§ EXERCISE DESCRIPTION: Figure out the number of lines in the data that hold the string "PreprocessingConfig". Reply with that figure only.

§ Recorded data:
__________
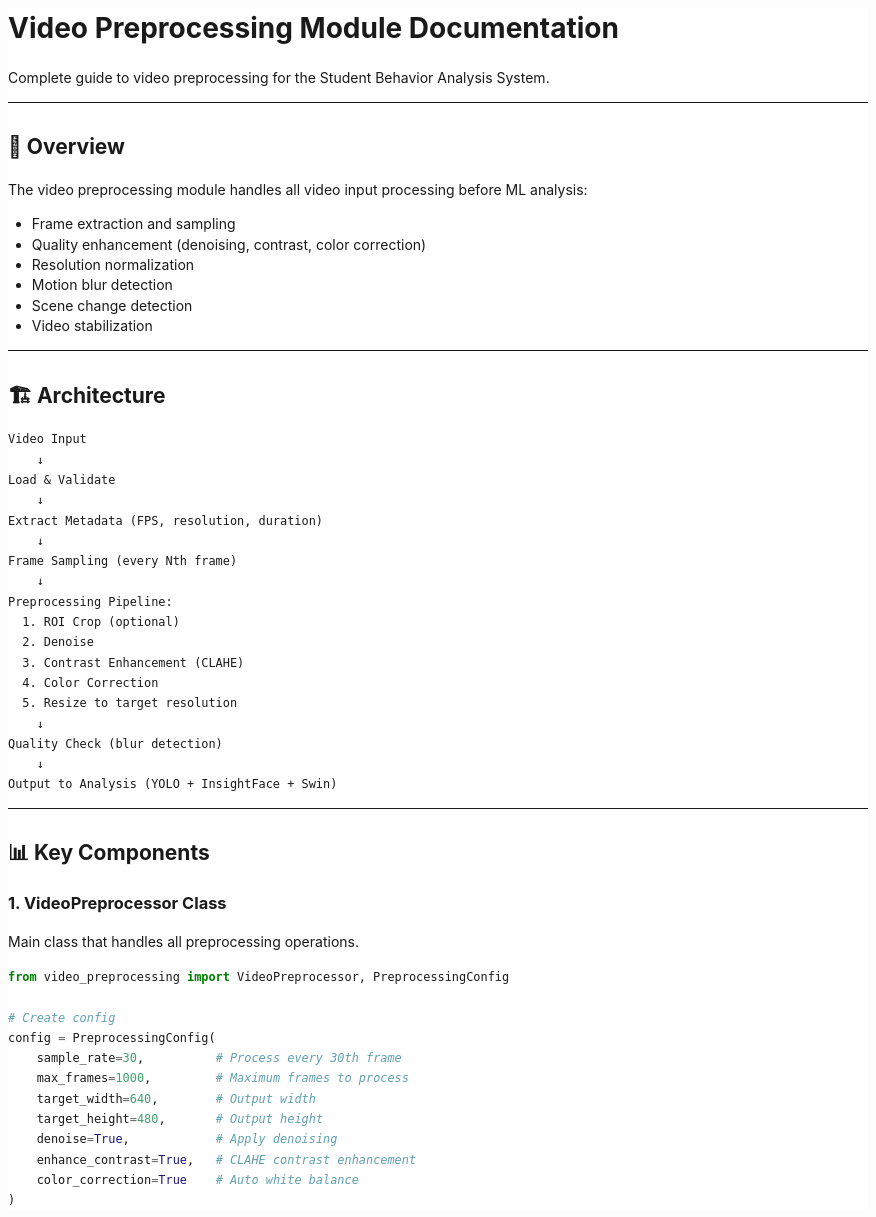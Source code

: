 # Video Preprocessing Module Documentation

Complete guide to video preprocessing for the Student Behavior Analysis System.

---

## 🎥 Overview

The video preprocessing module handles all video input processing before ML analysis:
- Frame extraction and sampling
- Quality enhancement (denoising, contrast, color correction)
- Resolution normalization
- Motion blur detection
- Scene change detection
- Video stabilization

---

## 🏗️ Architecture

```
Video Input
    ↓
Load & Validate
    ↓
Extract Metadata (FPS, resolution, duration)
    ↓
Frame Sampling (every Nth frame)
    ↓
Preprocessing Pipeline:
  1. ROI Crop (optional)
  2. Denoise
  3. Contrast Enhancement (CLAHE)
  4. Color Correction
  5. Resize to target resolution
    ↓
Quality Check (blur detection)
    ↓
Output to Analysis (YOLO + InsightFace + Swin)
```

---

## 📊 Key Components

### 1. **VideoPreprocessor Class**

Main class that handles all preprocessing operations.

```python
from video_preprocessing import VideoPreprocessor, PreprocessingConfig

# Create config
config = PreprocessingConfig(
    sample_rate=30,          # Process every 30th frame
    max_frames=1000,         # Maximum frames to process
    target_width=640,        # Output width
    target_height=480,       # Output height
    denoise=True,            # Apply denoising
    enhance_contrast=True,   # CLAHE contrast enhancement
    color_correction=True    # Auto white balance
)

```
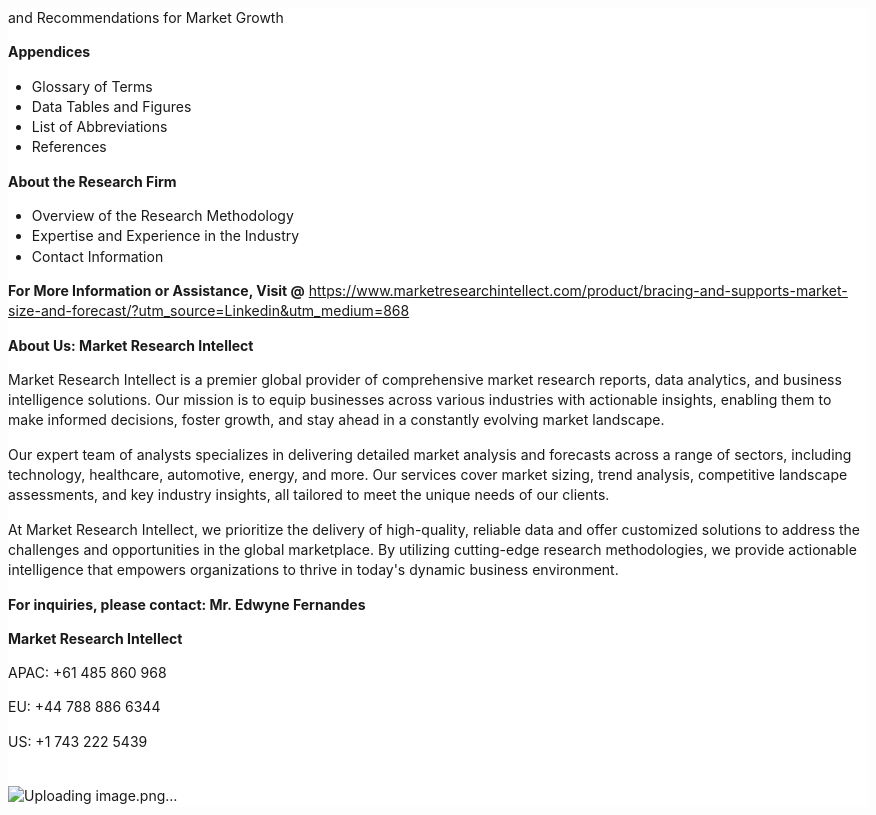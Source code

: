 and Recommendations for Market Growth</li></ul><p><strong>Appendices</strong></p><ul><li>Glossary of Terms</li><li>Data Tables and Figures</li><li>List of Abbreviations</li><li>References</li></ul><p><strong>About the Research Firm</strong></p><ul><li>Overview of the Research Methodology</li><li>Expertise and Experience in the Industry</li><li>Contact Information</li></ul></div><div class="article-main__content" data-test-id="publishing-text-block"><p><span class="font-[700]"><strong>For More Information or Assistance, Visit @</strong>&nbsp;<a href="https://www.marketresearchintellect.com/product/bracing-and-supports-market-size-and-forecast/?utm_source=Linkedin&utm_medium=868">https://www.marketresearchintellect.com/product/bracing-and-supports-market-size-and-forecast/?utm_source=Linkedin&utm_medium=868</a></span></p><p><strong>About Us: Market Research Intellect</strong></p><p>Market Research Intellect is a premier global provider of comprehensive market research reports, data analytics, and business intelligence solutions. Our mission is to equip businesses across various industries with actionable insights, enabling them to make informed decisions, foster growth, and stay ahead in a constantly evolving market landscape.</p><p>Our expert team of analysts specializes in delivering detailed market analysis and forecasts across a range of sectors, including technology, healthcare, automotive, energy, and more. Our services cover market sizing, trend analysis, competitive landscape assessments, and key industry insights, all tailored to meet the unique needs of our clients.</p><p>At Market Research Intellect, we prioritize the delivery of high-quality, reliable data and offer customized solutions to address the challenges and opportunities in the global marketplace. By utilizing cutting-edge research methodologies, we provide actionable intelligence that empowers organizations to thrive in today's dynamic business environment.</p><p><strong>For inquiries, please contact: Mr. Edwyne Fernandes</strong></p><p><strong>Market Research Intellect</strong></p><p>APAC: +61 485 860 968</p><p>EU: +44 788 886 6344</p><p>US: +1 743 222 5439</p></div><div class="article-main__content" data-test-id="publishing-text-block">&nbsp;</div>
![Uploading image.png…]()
__________
§ FINAL ANSWER: 2